My mother gives the strangest reaction to any misery on telly or even any dreariness that dares expression in print. She looks to mass media for an escape. When she takes a break from the day, she looks to be truly entertained; to be able to leave then, in a more pleasant state of mind. Any other offering attracts scorn. I now tend to agree with her.

On the subject of attraction, there are also those who can, with unanimous approval, carry the title, ‘entertainment’. Like this friend, who is the ultimate comedy magnet. When he begins to tell you a story, expect a hernia at the end of it. When he goes into details, the most improbable and the most unthinkable will be the fact. The plausible and expected, may or may not hold truth. This is no exaggeration and neither are his impossible anecdotes. He is the prescription for the forlorn.

But like for all good things, here is the catch. When I imagine his laugh riots as a complete book of x number of pages, for instance, I tire. And I realise funny has a shelf life. Funny is funny because it is not the norm, it comes as respite. That is why we enjoy it and might even crave it in its absence. But like any overstaying guest, too much funny, beyond a point, is not funny anymore. Worse, it can also become offensive and border on insensitive. Funny is no funny business.

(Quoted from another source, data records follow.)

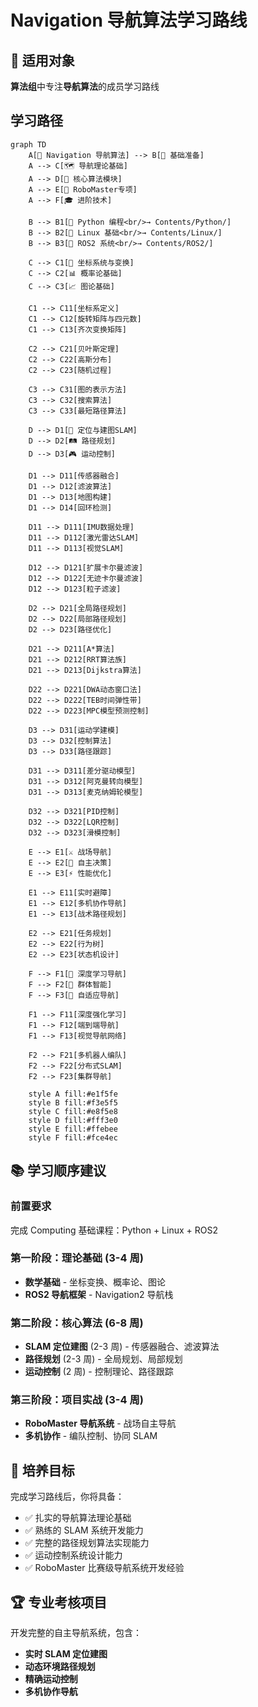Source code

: # Navigation 导航算法学习路线

## 🧭 适用对象

**算法组**中专注**导航算法**的成员学习路线

## 学习路径

```mermaid
graph TD
    A[🧭 Navigation 导航算法] --> B[🔰 基础准备]
    A --> C[🗺️ 导航理论基础]
    A --> D[🎯 核心算法模块]
    A --> E[🤖 RoboMaster专项]
    A --> F[🎓 进阶技术]

    B --> B1[📄 Python 编程<br/>→ Contents/Python/]
    B --> B2[🐧 Linux 基础<br/>→ Contents/Linux/]
    B --> B3[🤖 ROS2 系统<br/>→ Contents/ROS2/]

    C --> C1[📐 坐标系统与变换]
    C --> C2[📊 概率论基础]
    C --> C3[📈 图论基础]

    C1 --> C11[坐标系定义]
    C1 --> C12[旋转矩阵与四元数]
    C1 --> C13[齐次变换矩阵]

    C2 --> C21[贝叶斯定理]
    C2 --> C22[高斯分布]
    C2 --> C23[随机过程]

    C3 --> C31[图的表示方法]
    C3 --> C32[搜索算法]
    C3 --> C33[最短路径算法]

    D --> D1[📍 定位与建图SLAM]
    D --> D2[🛤️ 路径规划]
    D --> D3[🎮 运动控制]

    D1 --> D11[传感器融合]
    D1 --> D12[滤波算法]
    D1 --> D13[地图构建]
    D1 --> D14[回环检测]

    D11 --> D111[IMU数据处理]
    D11 --> D112[激光雷达SLAM]
    D11 --> D113[视觉SLAM]

    D12 --> D121[扩展卡尔曼滤波]
    D12 --> D122[无迹卡尔曼滤波]
    D12 --> D123[粒子滤波]

    D2 --> D21[全局路径规划]
    D2 --> D22[局部路径规划]
    D2 --> D23[路径优化]

    D21 --> D211[A*算法]
    D21 --> D212[RRT算法族]
    D21 --> D213[Dijkstra算法]

    D22 --> D221[DWA动态窗口法]
    D22 --> D222[TEB时间弹性带]
    D22 --> D223[MPC模型预测控制]

    D3 --> D31[运动学建模]
    D3 --> D32[控制算法]
    D3 --> D33[路径跟踪]

    D31 --> D311[差分驱动模型]
    D31 --> D312[阿克曼转向模型]
    D31 --> D313[麦克纳姆轮模型]

    D32 --> D321[PID控制]
    D32 --> D322[LQR控制]
    D32 --> D323[滑模控制]

    E --> E1[⚔️ 战场导航]
    E --> E2[🧠 自主决策]
    E --> E3[⚡ 性能优化]

    E1 --> E11[实时避障]
    E1 --> E12[多机协作导航]
    E1 --> E13[战术路径规划]

    E2 --> E21[任务规划]
    E2 --> E22[行为树]
    E2 --> E23[状态机设计]

    F --> F1[🧠 深度学习导航]
    F --> F2[👥 群体智能]
    F --> F3[🔄 自适应导航]

    F1 --> F11[深度强化学习]
    F1 --> F12[端到端导航]
    F1 --> F13[视觉导航网络]

    F2 --> F21[多机器人编队]
    F2 --> F22[分布式SLAM]
    F2 --> F23[集群导航]

    style A fill:#e1f5fe
    style B fill:#f3e5f5
    style C fill:#e8f5e8
    style D fill:#fff3e0
    style E fill:#ffebee
    style F fill:#fce4ec
```

## 📚 学习顺序建议

### 前置要求

完成 Computing 基础课程：Python + Linux + ROS2

### 第一阶段：理论基础 (3-4 周)

- **数学基础** - 坐标变换、概率论、图论
- **ROS2 导航框架** - Navigation2 导航栈

### 第二阶段：核心算法 (6-8 周)

- **SLAM 定位建图** (2-3 周) - 传感器融合、滤波算法
- **路径规划** (2-3 周) - 全局规划、局部规划
- **运动控制** (2 周) - 控制理论、路径跟踪

### 第三阶段：项目实战 (3-4 周)

- **RoboMaster 导航系统** - 战场自主导航
- **多机协作** - 编队控制、协同 SLAM

## 🎯 培养目标

完成学习路线后，你将具备：

- ✅ 扎实的导航算法理论基础
- ✅ 熟练的 SLAM 系统开发能力
- ✅ 完整的路径规划算法实现能力
- ✅ 运动控制系统设计能力
- ✅ RoboMaster 比赛级导航系统开发经验

## 🏆 专业考核项目

开发完整的自主导航系统，包含：

- **实时 SLAM 定位建图**
- **动态环境路径规划**
- **精确运动控制**
- **多机协作导航**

Presenting, the third reality – the one that sustains us. This reality that we are so rarely aware of, lies between fleeting phantasmagoria and melancholia. It is this part of reality that keeps us rooted in the dips and dales of emotion, the truth and deceits of virtue and the paradox of relationship. It is the pivot of existence.

Yet, it is this reality that is most difficult to relate. Too close to see clearly. Too ‘us’ to want to tell. Too uninteresting to want to know.

So again, in my bid to look for a change, when I tear my sides laughing to the wisecrack in an auditorium or skim the paperbacks lining my shelf, I see stories from my own reality and those close to me, retold over and over, differently, so that when I do partake of them, I see another’s tale, taking shape in another’s world, in another’s time. But while I might get tired of laughing or crying, it is the intensity of plot, the conflict of intention, the disappointment with perception, and the resonance of each of these aspects to my own experiences, strung in those artistic words and projected from those reels and discs, that reach deep within and stay in longer than the numerous humorous tales retold numerously. Until, of course, I laugh even that off.

Is it just human nature, then, to cherish something like laughter that will come and go and holds its value because it needs that little nudge? Is it our lot to ponder and dwell upon despondency, that we identify with most – that, which will not leave anyway? The evidence seems to suggest so.